ATTIVITÀ DI VENDITA – Una nota pubblicata sul blog della società spiega che resteranno in Cina alcuni servizi commerciali, come la vendita di inserzioni pubblicitarie sui motori di ricerca. Insomma si cerca di tenere almeno un piede in un mercato in piena esplosione. «Riteniamo che questo nuovo approccio di fornire ricerche non censurate in cinese semplice attraverso Google.com.hk sia una soluzione ragionevole – viene spiegato -: è interamente legale e aumenterà significativamente l’accesso all’informazione dei cinesi. Ci auguriamo che il governo cinese rispetti la nostra decisione, anche se siamo consapevoli che potrebbe bloccare l’accesso ai nostri servizi». Una strategia rischiosa, che potrebbe innescare ritorsioni. Le autorità cinesi potrebbero per esempio utilizzare filtri per bloccare l’accesso al motore di ricerca con base a Hong Kong.

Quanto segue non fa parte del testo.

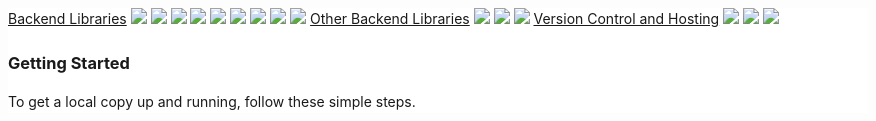   <tr>
    <th colspan="3" align="center"><u>Backend Libraries</u></th>
  </tr>
  <tr>
    <td><a href="https://github.com/dcodeIO/bcrypt.js/"><img src="https://img.shields.io/badge/bcryptjs-121011?style=for-the-badge&logo=nodedotjs&logoColor=white" /></a></td>
    <td><a href="https://github.com/expressjs/body-parser"><img src="https://img.shields.io/badge/body--parser-6DB33F?style=for-the-badge&logo=nodedotjs&logoColor=white" /></a></td>
    <td><a href="https://github.com/expressjs/cors"><img src="https://img.shields.io/badge/cors-6DB33F?style=for-the-badge&logo=nodedotjs&logoColor=white" /></a></td>
  </tr>
  <tr>
  <td><a href="https://nodejs.org/"><img src="https://img.shields.io/badge/Node.js-339933?style=for-the-badge&logo=node.js&logoColor=white" /></a></td>
    <td><a href="https://github.com/motdotla/dotenv"><img src="https://img.shields.io/badge/dotenv-333333?style=for-the-badge&logo=nodedotjs&logoColor=white" /></a></td>
    <td><a href="https://expressjs.com/"><img src="https://img.shields.io/badge/Express.js-000000?style=for-the-badge&logo=express&logoColor=white" /></a></td>
  </tr>
  <tr>
    <td><a href="https://jwt.io/"><img src="https://img.shields.io/badge/JWT-000000?style=for-the-badge&logo=jsonwebtokens&logoColor=white" /></a></td>
    <td><a href="https://mongoosejs.com/"><img src="https://img.shields.io/badge/Mongoose-800000?style=for-the-badge&logo=mongodb&logoColor=white" /></a></td>
     <td><a href="https://www.npmjs.com/package/nodemon"><img src="https://img.shields.io/badge/Nodemon-76D04B?style=for-the-badge&logo=nodemon&logoColor=white" /></a></td>
  </tr>
  <tr>
   
  </tr>

  <tr>
    <th colspan="3" align="center"><u>Other Backend Libraries</u></th>
  </tr>
  <tr>
    <td><a href="https://github.com/exceljs/exceljs"><img src="https://img.shields.io/badge/ExcelJS-217346?style=for-the-badge&logo=microsoft-excel&logoColor=white" /></a></td>
    <td><a href="https://github.com/expressjs/multer"><img src="https://img.shields.io/badge/Multer-FF6F00?style=for-the-badge&logo=express&logoColor=white" /></a></td>
    <td><a href="https://nodemailer.com/"><img src="https://img.shields.io/badge/Nodemailer-009688?style=for-the-badge&logo=gmail&logoColor=white" /></a></td>
  </tr>

  <tr>
    <th colspan="3" align="center"><u>Version Control and Hosting</u></th>
  </tr>
  <tr>
    <td><a href="https://git-scm.com/"><img src="https://img.shields.io/badge/Git-F05032?style=for-the-badge&logo=git&logoColor=white" /></a></td>
    <td><a href="https://vercel.com/"><img src="https://img.shields.io/badge/Vercel-000000?style=for-the-badge&logo=vercel&logoColor=white" /></a></td>
    <td><a href="https://render.com/"><img src="https://img.shields.io/badge/Render-46E3B7?style=for-the-badge&logo=render&logoColor=white" /></a></td>
  </tr>
</table>


### Getting Started
To get a local copy up and running, follow these simple steps.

L’ASCESA DI BAIDU – Secondo le stime della Cnbc Baidu (il principale motore di ricerca in lingua cinese) potrebbe ora conquistare il 95% del mercato della ricerca online. Mentre il quotidiano finanziario Bloomberg prevede che Mountain View si espanderà in mercati come la Corea del Sud e il Giappone, dove finora è riuscita a conquistare solo una frazione della popolarità di cui gode in Europa e Stati Uniti. Non si sa invece quale sarà il destino dei quasi 600 dipendenti della sede di Google a Pechino: «È ancora presto per dirlo» fanno sapere dal quartier generale in California.
GLI ATTACCHI DI GENNAIO – Non è chiaro da dove venissero gli attacchi informatici subiti da Google a gennaio, ma alcuni analisti vi hanno ravvisato un coinvolgimento indiretto del governo di Pechino. Tra le vittime degli hacker ci sarebbero infatti diversi dissidenti (le cui caselle di posta elettronica sono state aperte), oltre a grandi multinazionali, molte delle quali statunitensi. Google ha minacciato di smettere di utilizzare i filtri richiesti dalla censura cinese e poi di chiudere il portale se non fosse stata messa in grado di garantire la sicurezza ai suoi clienti. Evidentemente nessun accordo era possibile.
MA LA CENSURA RESTA – Nonostante la decisione di Google di porre fine alla censure e non filtrare più i contenuti del suo motore di ricerca in Cina, rimangono ancora bloccate le ricerche scomode. Ma «Great Firewall» come è battezzato il controllo del regime sul cyberspazio- continua a bloccare le ricerche scomode: le ricerche dalla Cina di temi come il Tibet o Amnesty International risultano infatti ancora impossibili.